● **TASK GOAL**
Your answer is a copy of every line in the records where "inline" appears.

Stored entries
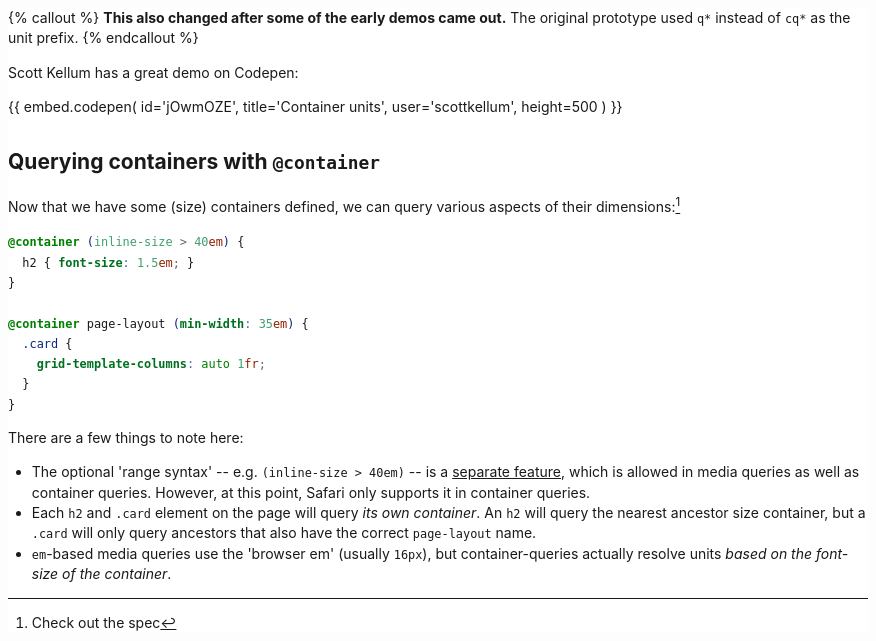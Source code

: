 {% callout %}
**This also changed
after some of the early demos came out.**
The original prototype
used `q*` instead of `cq*`
as the unit prefix.
{% endcallout %}

Scott Kellum
has a great demo on Codepen:

{{ embed.codepen(
  id='jOwmOZE',
  title='Container units',
  user='scottkellum',
  height=500
) }}

## Querying containers with `@container`

Now that we have some (size) containers defined,
we can query various aspects of their dimensions:[^size]

```css
@container (inline-size > 40em) {
  h2 { font-size: 1.5em; }
}

@container page-layout (min-width: 35em) {
  .card {
    grid-template-columns: auto 1fr;
  }
}
```

There are a few things to note here:

- The optional 'range syntax' -- e.g. `(inline-size > 40em)` --
  is a [separate feature](https://www.bram.us/2021/10/26/media-queries-level-4-media-query-range-contexts/),
  which is allowed in media queries
  as well as container queries.
  However,
  at this point,
  Safari only supports it in container queries.
- Each `h2` and `.card` element on the page
  will query _its own container_.
  An `h2` will query the nearest ancestor size container,
  but a `.card` will only query ancestors
  that also have the correct `page-layout` name.
- `em`-based media queries use the 'browser em' (usually `16px`),
  but container-queries actually resolve units
  _based on the font-size of the container_.


[^style]: Chrome has started to implement
[^size]: Check out the spec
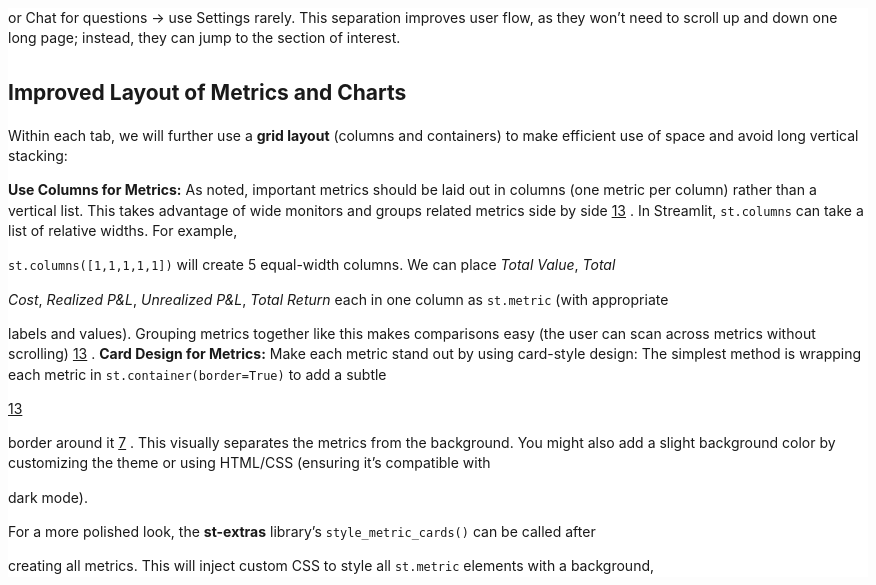 or Chat for questions → use Settings rarely. This separation improves user flow, as they won’t need to scroll
up and down one long page; instead, they can jump to the section of interest.

## **Improved Layout of Metrics and Charts**


Within each tab, we will further use a **grid layout** (columns and containers) to make efficient use of space
and avoid long vertical stacking:



**Use Columns for Metrics:** As noted, important metrics should be laid out in columns (one metric
per column) rather than a vertical list. This takes advantage of wide monitors and groups related
metrics side by side [13](https://blog.streamlit.io/crafting-a-dashboard-app-in-python-using-streamlit/#:~:text=3,concise%20labels%20to%20describe%20metrics) . In Streamlit, `st.columns` can take a list of relative widths. For example,









`st.columns([1,1,1,1,1])` will create 5 equal-width columns. We can place _Total Value_, _Total_


_Cost_, _Realized P&L_, _Unrealized P&L_, _Total Return_ each in one column as `st.metric` (with appropriate



labels and values). Grouping metrics together like this makes comparisons easy (the user can scan
across metrics without scrolling) [13](https://blog.streamlit.io/crafting-a-dashboard-app-in-python-using-streamlit/#:~:text=3,concise%20labels%20to%20describe%20metrics) .
**Card Design for Metrics:** Make each metric stand out by using card-style design:
The simplest method is wrapping each metric in `st.container(border=True)` to add a subtle



[13](https://blog.streamlit.io/crafting-a-dashboard-app-in-python-using-streamlit/#:~:text=3,concise%20labels%20to%20describe%20metrics)








border around it [7](https://arnaudmiribel.github.io/streamlit-extras/extras/metric_cards/#:~:text=Restyle%20metrics%20as%20cards%20with,nice%20cards%20with%20a%20border) . This visually separates the metrics from the background. You might also add a
slight background color by customizing the theme or using HTML/CSS (ensuring it’s compatible with

dark mode).

For a more polished look, the **st-extras** library’s `style_metric_cards()` can be called after


creating all metrics. This will inject custom CSS to style all `st.metric` elements with a background,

● **ANSWER**
@container (inline-size > 40em) {
- The optional 'range syntax' -- e.g. `(inline-size > 40em)` --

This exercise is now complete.